Chimeric Antigen Receptor-T Cells in Colorectal Cancer: Pioneering New Avenues in Solid Tumor Immunotherapy
Cet article analyse le potentiel des lymphocytes CAR-T dans le traitement des cancers colorectaux, identifie les facteurs qui limitent leur efficacité, passe en revue les stratégies émergentes permettant de surmonter ces obstacles puis examine les traitements combinant lymphocytes CAR-T et inhibiteurs de point de contrôle immunitaire pour accroître l'infiltration tumorale et la persistance des lymphocytes T
Résumé en anglais
Colorectal cancer (CRC) remains a major global health burden, being one of the most prevalent cancers with high mortality rates. Despite advances in conventional treatment modalities, patients with metastatic CRC often face limited options and poor outcomes. Chimeric antigen receptor-T (CAR-T) cell therapy, initially successful in hematologic malignancies, presents a promising avenue for treating solid tumors, including CRC. This review explores the potential of CAR-T cell therapy in CRC by analyzing clinical trials and highlighting prominent CRC-specific targets.

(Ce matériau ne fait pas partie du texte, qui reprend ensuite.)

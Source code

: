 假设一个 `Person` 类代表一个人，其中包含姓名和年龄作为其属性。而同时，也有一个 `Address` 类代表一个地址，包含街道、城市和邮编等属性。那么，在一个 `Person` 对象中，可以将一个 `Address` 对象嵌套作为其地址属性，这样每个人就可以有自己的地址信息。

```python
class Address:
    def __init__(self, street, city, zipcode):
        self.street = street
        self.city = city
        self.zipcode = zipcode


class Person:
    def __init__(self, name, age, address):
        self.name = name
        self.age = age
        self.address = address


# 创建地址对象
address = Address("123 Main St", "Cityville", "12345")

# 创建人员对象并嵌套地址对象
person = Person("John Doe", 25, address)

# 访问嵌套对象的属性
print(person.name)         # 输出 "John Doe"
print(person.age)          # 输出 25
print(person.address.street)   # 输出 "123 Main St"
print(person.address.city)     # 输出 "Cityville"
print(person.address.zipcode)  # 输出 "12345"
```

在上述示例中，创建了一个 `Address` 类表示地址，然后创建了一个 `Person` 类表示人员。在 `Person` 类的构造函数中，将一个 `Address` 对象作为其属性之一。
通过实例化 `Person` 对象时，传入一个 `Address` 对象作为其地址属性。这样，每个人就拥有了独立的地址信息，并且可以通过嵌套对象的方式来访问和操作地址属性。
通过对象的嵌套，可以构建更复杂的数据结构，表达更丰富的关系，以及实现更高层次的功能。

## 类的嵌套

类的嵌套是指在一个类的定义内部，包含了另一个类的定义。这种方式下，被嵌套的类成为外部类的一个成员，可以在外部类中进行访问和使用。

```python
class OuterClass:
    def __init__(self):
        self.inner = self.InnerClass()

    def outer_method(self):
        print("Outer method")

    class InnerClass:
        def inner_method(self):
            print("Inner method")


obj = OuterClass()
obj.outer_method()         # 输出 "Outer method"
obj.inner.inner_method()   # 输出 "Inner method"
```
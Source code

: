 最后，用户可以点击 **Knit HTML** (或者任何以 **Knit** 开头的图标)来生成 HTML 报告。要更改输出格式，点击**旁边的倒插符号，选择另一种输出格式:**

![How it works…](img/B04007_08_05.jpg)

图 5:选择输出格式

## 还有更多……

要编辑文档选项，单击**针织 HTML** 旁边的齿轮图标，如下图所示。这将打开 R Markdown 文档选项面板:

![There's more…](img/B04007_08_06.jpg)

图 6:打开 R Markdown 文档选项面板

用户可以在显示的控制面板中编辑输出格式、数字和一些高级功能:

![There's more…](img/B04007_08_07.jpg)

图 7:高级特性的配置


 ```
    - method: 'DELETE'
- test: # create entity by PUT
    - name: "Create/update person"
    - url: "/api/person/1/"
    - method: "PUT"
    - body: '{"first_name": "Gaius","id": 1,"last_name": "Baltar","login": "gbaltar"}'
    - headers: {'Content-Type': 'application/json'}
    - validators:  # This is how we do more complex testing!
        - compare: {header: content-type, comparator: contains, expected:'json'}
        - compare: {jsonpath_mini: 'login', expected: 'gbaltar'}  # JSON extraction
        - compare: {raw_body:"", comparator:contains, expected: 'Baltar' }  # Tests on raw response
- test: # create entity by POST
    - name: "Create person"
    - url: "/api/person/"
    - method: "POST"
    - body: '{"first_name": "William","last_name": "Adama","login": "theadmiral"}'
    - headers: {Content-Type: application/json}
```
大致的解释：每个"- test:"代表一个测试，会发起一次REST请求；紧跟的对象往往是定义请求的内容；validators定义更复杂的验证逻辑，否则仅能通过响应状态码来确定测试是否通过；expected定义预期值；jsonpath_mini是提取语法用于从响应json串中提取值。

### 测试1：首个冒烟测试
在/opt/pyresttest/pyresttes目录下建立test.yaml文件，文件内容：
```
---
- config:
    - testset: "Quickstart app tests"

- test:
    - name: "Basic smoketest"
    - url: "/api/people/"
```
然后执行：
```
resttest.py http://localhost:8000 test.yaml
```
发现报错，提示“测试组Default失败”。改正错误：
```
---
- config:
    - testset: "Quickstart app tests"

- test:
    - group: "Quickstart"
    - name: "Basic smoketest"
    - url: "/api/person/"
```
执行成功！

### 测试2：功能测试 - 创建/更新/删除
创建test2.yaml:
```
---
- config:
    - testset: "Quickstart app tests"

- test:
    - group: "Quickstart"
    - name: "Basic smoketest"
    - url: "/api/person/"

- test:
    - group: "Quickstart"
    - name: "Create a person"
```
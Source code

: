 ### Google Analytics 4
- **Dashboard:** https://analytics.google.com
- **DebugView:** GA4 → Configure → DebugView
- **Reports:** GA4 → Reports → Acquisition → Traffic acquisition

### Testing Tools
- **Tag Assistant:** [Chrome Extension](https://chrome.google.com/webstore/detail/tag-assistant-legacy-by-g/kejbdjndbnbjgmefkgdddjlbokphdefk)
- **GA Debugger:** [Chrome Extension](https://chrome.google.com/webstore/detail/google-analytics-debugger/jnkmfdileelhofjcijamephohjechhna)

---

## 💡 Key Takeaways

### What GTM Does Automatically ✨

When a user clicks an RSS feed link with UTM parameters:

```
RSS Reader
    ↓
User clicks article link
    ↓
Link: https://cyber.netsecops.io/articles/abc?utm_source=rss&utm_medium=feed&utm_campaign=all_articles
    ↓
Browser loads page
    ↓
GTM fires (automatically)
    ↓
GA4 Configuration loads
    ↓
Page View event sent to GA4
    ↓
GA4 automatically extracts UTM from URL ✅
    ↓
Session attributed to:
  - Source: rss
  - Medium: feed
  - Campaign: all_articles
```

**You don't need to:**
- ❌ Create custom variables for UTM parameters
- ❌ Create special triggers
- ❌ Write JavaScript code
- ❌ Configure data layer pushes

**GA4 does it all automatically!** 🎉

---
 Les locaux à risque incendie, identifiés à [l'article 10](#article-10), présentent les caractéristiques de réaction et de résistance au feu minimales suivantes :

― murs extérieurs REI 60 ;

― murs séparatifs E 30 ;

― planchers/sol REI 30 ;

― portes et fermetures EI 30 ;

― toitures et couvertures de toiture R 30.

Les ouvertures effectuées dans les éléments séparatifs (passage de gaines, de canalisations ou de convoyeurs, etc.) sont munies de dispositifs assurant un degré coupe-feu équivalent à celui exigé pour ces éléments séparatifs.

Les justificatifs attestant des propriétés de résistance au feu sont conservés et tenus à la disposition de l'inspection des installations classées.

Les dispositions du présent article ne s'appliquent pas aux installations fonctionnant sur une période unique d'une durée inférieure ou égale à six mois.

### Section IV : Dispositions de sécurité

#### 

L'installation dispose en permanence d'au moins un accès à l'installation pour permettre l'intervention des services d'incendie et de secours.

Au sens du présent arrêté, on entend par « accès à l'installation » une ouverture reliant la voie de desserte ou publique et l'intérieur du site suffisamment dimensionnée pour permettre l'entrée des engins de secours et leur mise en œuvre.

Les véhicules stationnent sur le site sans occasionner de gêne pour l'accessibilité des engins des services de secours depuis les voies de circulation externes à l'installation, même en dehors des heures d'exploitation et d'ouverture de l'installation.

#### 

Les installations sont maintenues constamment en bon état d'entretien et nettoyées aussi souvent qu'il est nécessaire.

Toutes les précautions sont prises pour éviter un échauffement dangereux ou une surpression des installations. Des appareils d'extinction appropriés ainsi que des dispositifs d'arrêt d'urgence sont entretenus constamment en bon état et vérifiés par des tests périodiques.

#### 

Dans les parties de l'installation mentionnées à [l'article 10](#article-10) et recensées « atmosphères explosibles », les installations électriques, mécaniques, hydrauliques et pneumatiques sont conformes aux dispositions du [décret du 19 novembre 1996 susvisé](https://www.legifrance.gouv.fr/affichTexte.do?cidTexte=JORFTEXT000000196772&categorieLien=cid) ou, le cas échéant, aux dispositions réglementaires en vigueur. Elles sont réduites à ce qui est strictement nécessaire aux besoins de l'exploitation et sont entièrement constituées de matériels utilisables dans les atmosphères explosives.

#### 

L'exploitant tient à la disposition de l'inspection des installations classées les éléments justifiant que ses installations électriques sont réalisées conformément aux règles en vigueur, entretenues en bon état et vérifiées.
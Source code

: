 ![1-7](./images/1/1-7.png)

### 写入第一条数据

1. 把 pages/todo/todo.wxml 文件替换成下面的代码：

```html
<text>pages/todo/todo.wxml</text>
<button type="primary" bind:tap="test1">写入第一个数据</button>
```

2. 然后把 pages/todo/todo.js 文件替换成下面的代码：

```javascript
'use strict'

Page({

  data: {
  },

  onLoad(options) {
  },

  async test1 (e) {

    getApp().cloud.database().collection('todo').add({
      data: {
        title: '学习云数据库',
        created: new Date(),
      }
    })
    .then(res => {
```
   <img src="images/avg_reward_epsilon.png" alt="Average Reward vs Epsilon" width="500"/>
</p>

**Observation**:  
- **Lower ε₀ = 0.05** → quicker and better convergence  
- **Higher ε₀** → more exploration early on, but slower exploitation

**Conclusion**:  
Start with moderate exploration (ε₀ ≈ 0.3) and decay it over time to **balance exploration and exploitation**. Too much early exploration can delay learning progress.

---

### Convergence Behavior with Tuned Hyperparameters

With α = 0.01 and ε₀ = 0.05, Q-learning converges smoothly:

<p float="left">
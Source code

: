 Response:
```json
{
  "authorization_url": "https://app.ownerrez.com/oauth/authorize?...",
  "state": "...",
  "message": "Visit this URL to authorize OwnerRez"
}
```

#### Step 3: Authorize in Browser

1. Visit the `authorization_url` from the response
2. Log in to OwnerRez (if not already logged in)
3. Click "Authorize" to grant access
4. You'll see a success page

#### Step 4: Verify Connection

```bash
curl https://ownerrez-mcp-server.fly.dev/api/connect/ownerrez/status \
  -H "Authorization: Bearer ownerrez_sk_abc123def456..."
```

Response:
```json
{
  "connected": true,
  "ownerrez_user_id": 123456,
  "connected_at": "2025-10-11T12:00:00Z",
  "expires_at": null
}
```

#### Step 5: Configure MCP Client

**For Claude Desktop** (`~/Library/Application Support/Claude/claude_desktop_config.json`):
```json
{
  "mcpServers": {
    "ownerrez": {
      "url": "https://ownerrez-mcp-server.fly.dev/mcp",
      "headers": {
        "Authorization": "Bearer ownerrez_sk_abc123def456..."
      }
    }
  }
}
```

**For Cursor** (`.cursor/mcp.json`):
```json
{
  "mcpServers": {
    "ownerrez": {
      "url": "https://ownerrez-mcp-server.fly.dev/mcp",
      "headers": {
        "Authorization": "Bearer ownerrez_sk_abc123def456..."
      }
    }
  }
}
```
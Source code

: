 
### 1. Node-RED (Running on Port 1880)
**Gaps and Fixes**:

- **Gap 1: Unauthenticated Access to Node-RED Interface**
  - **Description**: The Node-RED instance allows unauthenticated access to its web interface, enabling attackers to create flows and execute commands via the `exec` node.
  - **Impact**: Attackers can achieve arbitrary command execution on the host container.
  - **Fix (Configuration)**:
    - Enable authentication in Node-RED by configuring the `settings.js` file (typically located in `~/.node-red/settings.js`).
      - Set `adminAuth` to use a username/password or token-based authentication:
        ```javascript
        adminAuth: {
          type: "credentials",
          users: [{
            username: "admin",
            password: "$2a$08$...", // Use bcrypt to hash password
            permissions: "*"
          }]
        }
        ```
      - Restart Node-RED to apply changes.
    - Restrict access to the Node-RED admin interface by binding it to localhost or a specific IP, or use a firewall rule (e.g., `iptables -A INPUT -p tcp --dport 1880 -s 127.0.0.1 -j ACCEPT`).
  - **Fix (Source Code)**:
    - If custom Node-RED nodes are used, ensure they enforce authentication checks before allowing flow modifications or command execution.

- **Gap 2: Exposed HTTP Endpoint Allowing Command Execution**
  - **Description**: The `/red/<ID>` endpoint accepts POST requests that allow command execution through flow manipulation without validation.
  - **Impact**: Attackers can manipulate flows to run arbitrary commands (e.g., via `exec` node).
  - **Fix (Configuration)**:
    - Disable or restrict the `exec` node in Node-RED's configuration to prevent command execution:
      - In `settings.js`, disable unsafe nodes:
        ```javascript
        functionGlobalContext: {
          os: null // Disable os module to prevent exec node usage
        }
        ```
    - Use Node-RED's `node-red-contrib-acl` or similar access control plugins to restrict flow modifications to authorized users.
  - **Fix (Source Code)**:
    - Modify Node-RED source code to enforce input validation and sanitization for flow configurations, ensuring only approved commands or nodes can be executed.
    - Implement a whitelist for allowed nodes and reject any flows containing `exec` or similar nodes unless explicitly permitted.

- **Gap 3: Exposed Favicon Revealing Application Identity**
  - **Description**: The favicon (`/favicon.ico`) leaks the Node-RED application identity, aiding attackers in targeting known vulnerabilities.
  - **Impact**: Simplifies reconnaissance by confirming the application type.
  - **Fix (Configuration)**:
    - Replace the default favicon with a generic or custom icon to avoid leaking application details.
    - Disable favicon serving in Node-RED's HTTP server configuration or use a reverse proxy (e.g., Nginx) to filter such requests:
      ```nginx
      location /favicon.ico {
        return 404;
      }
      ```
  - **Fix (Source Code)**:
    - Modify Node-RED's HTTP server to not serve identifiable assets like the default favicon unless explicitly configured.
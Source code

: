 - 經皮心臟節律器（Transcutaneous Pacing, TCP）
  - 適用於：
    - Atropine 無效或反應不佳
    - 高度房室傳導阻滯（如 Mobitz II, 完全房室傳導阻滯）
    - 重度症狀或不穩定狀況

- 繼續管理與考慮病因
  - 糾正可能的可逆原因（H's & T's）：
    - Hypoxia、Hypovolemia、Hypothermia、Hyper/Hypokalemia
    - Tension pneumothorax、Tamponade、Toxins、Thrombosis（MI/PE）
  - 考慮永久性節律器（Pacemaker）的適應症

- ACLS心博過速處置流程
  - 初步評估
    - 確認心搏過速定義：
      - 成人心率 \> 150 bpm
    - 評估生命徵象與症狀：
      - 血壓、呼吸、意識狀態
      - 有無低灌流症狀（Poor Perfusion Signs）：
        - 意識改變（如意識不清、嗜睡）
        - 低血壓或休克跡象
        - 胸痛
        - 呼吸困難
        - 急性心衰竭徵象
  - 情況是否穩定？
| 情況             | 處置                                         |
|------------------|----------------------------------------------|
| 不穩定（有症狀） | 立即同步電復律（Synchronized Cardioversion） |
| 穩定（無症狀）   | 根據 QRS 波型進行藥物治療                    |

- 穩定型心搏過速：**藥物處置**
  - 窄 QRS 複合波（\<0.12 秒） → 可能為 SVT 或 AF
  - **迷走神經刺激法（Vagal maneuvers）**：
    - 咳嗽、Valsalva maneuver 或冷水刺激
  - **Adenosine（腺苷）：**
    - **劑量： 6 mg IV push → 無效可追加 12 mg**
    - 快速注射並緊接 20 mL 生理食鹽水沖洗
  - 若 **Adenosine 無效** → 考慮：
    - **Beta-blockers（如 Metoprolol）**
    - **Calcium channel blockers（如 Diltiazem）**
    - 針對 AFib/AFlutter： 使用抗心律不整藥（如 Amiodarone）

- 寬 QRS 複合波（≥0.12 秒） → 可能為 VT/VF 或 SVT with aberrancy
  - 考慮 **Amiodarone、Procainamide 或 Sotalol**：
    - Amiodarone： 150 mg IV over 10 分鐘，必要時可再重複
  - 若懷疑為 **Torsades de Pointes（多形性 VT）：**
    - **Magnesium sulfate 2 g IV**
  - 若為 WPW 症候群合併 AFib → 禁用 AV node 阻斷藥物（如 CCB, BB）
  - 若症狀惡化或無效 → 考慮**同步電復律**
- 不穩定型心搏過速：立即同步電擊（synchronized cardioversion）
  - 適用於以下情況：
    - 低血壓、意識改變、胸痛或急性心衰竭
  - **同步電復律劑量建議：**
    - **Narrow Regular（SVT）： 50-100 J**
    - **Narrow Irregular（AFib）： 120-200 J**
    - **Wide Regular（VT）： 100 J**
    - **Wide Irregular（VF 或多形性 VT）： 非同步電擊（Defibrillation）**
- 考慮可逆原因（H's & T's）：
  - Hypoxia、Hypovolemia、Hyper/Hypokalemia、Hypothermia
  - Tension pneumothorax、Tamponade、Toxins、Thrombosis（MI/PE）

We discuss the challenges such as immunosuppressive microenvironment, tumor heterogeneity, and physical barriers that limit CAR-T efficacy. Emerging strategies, such as logic-gated and dual-targeting CAR-T cells, offer practical solutions to overcome these hurdles. Furthermore, we explore the combination of CAR-T cell therapy with immune checkpoint inhibitors to enhance T-cell persistence and tumor infiltration. As the field continues to evolve, CAR-T cell therapies hold significant potential for revolutionizing the treatment landscape of CRC.